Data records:
########

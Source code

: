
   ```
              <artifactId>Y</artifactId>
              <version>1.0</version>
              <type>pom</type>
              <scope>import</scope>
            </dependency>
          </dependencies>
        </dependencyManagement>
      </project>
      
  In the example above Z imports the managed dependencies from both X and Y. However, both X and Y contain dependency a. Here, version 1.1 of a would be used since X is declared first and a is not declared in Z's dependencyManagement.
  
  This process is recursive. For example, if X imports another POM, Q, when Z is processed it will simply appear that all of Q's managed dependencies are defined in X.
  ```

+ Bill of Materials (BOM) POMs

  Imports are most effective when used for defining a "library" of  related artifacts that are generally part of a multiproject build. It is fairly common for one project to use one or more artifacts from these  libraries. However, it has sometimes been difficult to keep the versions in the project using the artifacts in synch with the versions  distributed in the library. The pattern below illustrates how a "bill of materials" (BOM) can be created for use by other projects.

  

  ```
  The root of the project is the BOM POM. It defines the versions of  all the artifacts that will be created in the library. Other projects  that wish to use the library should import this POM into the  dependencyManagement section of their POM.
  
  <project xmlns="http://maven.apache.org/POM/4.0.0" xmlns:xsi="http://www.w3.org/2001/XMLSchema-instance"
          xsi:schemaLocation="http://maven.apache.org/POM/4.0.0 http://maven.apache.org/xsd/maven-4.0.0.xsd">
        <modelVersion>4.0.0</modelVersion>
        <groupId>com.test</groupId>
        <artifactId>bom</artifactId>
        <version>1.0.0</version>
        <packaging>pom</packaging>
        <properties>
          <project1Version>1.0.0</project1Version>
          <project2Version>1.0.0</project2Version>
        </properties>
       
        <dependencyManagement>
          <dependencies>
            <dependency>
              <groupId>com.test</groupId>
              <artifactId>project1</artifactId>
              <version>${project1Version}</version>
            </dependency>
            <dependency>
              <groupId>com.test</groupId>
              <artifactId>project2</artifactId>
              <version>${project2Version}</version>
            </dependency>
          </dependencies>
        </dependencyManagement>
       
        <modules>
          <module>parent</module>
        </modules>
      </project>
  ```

########

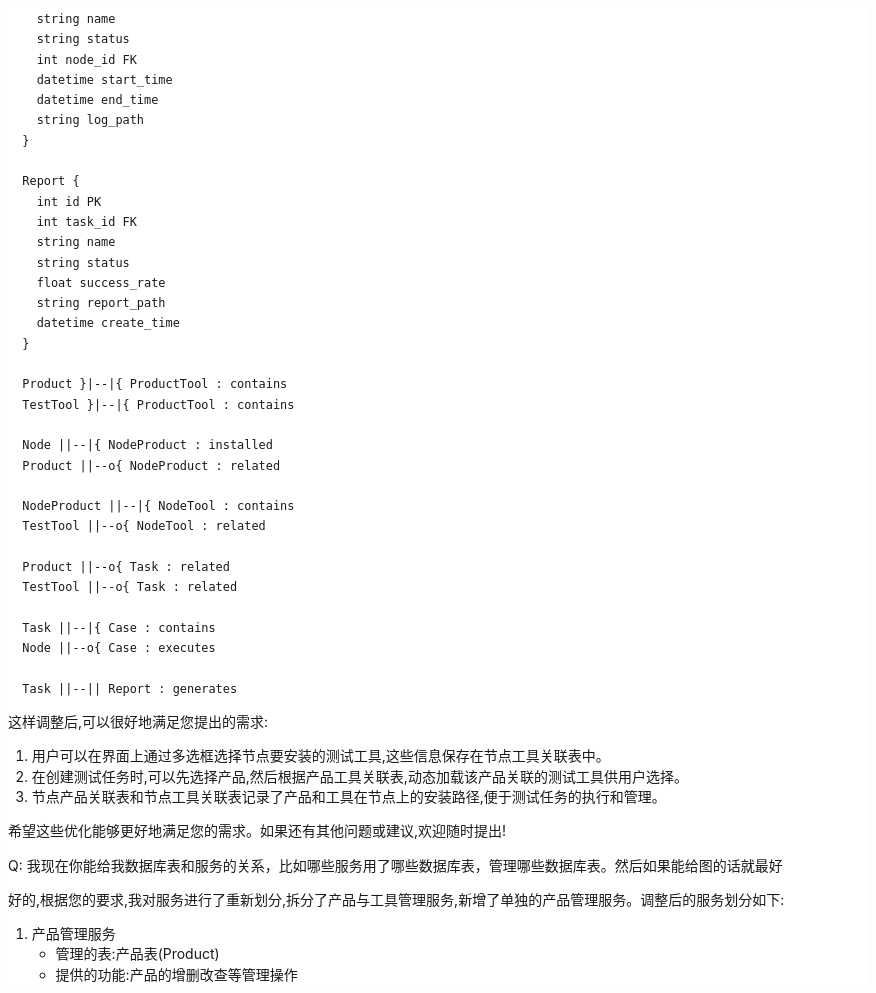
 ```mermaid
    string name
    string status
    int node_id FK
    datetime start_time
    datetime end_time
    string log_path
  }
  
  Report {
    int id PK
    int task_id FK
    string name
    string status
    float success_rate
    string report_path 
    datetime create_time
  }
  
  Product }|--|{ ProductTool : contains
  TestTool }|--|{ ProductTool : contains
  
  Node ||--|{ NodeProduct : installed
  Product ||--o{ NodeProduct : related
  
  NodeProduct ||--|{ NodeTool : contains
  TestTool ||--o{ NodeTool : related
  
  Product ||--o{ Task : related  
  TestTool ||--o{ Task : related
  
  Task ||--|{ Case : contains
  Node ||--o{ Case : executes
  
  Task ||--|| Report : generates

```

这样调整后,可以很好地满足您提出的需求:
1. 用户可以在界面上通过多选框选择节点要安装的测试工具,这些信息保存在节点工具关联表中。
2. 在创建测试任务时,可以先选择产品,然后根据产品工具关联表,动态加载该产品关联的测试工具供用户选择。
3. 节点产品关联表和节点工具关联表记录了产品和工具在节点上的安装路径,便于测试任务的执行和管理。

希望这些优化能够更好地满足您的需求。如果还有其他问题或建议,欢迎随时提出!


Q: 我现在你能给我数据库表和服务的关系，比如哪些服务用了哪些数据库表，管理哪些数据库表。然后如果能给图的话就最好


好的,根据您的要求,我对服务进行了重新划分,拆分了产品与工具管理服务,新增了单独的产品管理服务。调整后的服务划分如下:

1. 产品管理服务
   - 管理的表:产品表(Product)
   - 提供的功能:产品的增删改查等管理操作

########

◆ WHAT THE TASK REQUIRES
Only the lines above from the one with "2. 在创建测试任务时,可以" through the one with "- 提供的功能:产品的增删改查等管理操作" should be duplicated, character for character.

◆ TASK RESULT
2. 在创建测试任务时,可以先选择产品,然后根据产品工具关联表,动态加载该产品关联的测试工具供用户选择。
3. 节点产品关联表和节点工具关联表记录了产品和工具在节点上的安装路径,便于测试任务的执行和管理。

希望这些优化能够更好地满足您的需求。如果还有其他问题或建议,欢迎随时提出!


Q: 我现在你能给我数据库表和服务的关系，比如哪些服务用了哪些数据库表，管理哪些数据库表。然后如果能给图的话就最好


好的,根据您的要求,我对服务进行了重新划分,拆分了产品与工具管理服务,新增了单独的产品管理服务。调整后的服务划分如下:

1. 产品管理服务
   - 管理的表:产品表(Product)
   - 提供的功能:产品的增删改查等管理操作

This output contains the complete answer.